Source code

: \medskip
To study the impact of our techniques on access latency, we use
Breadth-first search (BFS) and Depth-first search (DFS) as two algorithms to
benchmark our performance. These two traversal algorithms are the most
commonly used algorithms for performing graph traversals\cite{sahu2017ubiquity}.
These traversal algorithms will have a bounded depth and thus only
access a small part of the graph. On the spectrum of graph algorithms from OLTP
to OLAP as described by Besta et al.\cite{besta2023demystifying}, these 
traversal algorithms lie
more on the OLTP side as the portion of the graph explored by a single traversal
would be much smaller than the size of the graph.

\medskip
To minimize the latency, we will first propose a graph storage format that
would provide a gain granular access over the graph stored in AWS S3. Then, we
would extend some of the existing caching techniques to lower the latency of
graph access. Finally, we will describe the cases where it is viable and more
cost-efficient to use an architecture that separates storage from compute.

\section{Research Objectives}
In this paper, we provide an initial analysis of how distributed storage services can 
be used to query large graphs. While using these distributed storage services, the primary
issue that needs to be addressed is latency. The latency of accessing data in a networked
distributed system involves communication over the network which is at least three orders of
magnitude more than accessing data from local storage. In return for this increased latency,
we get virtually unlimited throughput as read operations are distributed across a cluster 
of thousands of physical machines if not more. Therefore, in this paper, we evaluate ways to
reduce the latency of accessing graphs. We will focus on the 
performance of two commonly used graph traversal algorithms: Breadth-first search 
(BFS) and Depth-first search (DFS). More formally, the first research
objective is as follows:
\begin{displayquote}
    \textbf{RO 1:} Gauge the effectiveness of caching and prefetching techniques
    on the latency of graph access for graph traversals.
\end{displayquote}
● ● ●
Across the listing above, report every line where "would" occurs.

would be much smaller than the size of the graph.
would provide a gain granular access over the graph stored in AWS S3. Then, we
would extend some of the existing caching techniques to lower the latency of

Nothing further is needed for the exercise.